With its four theme parks, dozens of resorts and hotels, and countless
millions of visitors each year, there's a very good chance that – to a great
many people – Walt Disney World is more real than New York City — which is
a right unexpected thing to discover, being from New York City. Leaving
Disney World behind, my father and I headed for West Palm Beach and Sunfest,
with vague hopes of seeing the "real" Florida. We passed strip after endless
strip on the Space Coast south of Cape Canaveral, filled with Air Force
bases, chain restaurants, condos, and nuclear power plants. For a brief
time, following the Indian River, we discovered a lovely tree lined road by
the waterside, which soon fed back into U.S. 1 and the Motel Camelot.
"I know a place where there's still somethin' goin' on," Dylan sang,
smiling, during "Summer Days." Greil Marcus has long argued that Dylan is a
master of masks. If that's true, then one might look there for the facade to
crumble, for his sweat-plaster face to melt. In that context, with an
enigmatic smile, the line contained all the surprise I could hope for in a
dozen nights of improv, waiting for a Moment to arrive.
Dylan kept the guitar on for almost the rest of the show, taking solos, and
throwing the music into a cognitive time-warp — possibly the living
embodiment of Bruce Hampton's philosophy of Out. As weird as it was, the
crowd responded. As more people stood up, more people filled in, and a few
walked out. It was almost a picture-book definition of winning over a crowd
— be it in the ice-pick stabs of "Drifter's Escape" or the jagged
swampiness of "Love Sick." At the beginning of the show, a few people danced
tentatively. By the end, people had swarmed into the pit, overwhelming and
surrounding the couple in the easy chairs, and openly defying the security
guards who had seemed so intimidating before.
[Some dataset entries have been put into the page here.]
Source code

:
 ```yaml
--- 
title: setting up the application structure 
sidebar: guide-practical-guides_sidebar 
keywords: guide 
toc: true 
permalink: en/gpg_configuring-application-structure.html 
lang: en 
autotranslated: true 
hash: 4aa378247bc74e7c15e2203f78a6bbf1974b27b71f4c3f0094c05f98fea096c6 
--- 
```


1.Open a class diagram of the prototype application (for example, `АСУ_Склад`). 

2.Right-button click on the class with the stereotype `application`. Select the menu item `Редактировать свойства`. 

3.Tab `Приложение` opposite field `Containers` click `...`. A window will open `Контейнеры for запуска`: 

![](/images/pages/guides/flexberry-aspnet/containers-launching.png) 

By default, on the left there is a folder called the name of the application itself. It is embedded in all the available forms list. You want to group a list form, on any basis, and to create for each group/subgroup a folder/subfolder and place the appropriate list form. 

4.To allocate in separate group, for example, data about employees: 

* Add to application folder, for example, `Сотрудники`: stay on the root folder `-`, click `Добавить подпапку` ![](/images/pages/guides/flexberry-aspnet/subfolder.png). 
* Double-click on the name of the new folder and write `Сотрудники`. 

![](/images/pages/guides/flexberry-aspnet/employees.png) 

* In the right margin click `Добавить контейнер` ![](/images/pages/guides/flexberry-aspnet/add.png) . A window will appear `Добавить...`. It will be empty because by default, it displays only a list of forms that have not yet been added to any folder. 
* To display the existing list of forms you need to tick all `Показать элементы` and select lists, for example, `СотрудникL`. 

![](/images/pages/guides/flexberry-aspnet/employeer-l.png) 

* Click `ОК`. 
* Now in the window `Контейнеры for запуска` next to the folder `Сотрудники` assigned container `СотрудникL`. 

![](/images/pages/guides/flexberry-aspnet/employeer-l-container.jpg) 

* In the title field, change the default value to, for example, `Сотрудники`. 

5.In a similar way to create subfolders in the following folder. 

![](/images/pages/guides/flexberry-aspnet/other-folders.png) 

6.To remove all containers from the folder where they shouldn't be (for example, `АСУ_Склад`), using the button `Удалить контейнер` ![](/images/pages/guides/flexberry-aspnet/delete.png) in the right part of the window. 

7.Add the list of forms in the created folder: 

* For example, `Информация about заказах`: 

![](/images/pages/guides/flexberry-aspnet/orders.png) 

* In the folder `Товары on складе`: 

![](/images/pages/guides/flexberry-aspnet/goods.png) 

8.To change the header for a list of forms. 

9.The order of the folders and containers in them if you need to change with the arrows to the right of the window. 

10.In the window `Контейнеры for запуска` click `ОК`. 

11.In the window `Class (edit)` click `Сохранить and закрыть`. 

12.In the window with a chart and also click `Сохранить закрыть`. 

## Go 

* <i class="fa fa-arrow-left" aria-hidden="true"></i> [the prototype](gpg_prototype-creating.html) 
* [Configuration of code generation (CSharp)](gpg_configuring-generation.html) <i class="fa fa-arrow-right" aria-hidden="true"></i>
During the encore, after "Like A Rolling Stone," guitarist Larry Campbell
chopped out a rhythm that turned into "All Along The Watchtower." The song's
drive didn't quite belong to Dylan's 1968 original, nor to the Hendrix cover
that Dylan himself has often adhered to, but to its own, present self. It
was distinctly "All Along The Watchtower" – perhaps the most overplayed of
cover material – but unlike pretty much any other rearrangement. Leave it to
Bob Dylan to get it right. You'll be glad you did.